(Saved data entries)
*** Block opens ***

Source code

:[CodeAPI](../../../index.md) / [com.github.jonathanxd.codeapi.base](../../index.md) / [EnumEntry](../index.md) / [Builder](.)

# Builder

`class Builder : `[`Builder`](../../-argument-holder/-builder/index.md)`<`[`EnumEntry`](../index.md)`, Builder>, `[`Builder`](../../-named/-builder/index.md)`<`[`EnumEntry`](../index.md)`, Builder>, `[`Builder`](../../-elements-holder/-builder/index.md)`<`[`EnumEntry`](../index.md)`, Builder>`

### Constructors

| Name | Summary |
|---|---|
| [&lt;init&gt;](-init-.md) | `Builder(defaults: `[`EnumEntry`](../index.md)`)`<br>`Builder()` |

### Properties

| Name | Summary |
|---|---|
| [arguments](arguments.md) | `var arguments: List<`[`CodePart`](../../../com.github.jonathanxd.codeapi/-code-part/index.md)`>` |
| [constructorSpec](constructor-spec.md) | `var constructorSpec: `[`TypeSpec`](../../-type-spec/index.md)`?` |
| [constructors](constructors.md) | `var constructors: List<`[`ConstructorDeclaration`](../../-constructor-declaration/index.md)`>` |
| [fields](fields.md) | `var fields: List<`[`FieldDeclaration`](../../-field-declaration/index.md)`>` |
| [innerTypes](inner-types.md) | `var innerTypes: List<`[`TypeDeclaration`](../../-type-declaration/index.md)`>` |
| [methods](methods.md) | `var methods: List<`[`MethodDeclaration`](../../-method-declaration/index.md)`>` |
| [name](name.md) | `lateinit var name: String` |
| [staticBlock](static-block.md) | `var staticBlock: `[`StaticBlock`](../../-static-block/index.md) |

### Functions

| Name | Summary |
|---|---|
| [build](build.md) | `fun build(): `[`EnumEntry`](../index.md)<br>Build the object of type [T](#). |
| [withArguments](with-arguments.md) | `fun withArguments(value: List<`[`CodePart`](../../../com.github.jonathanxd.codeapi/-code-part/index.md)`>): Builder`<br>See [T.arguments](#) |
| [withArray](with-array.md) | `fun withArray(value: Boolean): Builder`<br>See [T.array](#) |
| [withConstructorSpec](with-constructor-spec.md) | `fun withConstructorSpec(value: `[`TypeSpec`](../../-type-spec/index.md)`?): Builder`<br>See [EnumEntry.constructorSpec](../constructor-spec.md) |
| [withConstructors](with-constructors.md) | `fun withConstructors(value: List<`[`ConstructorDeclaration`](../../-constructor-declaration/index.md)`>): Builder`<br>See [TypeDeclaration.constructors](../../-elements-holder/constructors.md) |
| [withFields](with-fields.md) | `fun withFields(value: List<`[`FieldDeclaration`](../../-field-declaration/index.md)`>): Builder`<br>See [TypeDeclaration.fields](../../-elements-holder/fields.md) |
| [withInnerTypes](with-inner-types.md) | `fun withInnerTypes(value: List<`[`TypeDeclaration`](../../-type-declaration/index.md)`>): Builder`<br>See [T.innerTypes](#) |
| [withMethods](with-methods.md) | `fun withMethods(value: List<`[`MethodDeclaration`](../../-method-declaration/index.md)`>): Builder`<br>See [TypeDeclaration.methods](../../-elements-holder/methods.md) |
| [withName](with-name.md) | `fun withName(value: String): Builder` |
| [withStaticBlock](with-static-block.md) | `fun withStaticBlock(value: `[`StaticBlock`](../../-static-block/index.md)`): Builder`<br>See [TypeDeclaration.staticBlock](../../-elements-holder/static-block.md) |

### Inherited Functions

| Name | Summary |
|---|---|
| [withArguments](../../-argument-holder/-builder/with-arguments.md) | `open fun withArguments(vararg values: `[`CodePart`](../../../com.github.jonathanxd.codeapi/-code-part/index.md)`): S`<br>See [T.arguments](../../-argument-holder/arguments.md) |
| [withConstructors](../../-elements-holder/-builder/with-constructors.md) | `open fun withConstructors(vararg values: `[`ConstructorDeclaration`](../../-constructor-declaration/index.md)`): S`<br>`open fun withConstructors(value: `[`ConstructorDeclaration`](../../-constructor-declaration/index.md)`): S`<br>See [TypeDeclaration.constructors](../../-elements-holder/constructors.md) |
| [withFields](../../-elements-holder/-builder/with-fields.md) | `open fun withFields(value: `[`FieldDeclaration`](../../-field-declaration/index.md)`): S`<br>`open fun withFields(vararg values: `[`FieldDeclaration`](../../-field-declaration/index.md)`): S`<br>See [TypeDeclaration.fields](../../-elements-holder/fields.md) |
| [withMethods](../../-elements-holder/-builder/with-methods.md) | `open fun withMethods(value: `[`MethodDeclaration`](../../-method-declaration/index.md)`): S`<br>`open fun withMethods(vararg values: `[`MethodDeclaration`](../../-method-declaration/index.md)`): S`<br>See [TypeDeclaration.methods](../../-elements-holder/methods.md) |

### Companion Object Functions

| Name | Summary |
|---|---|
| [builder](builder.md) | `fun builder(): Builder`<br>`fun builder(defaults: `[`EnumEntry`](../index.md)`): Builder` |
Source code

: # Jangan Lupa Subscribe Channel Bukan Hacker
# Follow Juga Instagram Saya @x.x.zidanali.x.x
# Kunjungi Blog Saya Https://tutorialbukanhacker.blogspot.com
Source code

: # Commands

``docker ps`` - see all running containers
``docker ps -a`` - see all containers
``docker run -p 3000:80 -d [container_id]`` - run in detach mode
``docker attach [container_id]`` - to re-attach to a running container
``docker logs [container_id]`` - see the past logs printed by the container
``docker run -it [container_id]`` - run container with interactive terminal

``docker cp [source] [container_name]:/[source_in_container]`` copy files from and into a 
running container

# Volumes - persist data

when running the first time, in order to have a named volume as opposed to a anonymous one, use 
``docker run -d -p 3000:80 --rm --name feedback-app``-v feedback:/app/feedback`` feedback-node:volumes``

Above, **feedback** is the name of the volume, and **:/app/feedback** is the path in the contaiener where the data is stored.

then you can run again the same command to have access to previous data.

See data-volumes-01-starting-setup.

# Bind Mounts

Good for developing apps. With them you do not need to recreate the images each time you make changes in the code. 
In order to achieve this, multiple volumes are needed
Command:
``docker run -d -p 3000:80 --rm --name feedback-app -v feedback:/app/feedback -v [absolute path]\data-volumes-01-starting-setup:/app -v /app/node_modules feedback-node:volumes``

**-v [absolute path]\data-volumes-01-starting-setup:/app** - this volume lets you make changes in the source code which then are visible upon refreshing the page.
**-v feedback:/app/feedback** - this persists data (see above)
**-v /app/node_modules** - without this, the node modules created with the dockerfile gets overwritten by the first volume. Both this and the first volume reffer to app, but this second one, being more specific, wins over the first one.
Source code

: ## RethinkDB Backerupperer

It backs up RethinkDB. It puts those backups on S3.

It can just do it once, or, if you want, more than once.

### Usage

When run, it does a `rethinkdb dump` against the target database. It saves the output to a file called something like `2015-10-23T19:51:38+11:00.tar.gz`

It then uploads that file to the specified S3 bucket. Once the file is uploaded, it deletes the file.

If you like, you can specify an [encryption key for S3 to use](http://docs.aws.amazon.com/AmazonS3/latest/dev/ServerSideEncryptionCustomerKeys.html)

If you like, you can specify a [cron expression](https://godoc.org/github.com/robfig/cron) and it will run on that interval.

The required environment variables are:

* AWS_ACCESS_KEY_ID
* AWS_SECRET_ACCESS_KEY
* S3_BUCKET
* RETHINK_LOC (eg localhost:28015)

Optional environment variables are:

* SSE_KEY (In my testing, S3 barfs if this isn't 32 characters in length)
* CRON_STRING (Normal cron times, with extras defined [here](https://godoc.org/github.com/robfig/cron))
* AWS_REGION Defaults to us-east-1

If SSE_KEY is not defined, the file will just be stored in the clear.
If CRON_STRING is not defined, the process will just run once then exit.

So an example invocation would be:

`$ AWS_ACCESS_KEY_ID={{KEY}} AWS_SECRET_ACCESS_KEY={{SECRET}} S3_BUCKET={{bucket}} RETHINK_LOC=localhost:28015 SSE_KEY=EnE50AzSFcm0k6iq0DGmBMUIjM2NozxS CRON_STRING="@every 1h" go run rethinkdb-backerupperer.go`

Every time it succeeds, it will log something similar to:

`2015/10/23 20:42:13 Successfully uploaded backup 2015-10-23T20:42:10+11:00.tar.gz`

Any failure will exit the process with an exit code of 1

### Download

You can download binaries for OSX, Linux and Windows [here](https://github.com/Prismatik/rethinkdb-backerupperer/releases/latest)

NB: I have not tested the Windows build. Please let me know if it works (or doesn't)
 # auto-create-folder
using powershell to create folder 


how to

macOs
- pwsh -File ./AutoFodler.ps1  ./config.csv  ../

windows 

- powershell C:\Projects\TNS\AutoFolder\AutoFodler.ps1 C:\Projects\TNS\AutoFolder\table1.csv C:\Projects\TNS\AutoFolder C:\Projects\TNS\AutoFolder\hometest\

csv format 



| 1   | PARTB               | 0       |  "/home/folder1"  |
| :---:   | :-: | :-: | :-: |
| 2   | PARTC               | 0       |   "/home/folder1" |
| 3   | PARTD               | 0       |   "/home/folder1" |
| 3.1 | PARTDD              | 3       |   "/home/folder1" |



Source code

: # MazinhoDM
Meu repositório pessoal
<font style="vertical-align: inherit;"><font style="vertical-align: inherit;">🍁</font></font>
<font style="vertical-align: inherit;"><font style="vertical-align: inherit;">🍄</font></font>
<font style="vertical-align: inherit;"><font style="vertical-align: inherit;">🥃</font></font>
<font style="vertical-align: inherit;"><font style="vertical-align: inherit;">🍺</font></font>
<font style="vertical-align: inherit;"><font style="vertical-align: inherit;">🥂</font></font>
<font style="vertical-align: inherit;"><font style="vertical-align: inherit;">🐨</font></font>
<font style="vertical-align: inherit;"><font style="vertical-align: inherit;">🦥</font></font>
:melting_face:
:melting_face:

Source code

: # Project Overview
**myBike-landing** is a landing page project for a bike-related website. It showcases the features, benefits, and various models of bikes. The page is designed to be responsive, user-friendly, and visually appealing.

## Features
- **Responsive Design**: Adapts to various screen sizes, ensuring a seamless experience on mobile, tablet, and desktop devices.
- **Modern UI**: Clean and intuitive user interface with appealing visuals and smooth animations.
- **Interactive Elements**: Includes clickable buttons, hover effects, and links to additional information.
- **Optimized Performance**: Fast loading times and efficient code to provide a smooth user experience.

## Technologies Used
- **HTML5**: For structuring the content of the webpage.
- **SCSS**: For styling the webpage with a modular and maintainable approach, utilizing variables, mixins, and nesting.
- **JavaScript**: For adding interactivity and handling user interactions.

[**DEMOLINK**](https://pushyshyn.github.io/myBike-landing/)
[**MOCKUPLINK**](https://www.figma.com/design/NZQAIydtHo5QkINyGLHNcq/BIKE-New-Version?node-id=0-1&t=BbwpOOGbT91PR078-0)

*** Block closes ***

- **Work instruction**
Lines with the string "jonathanxd" in the data above: say how many there are, giving the number alone.

- **Response**
4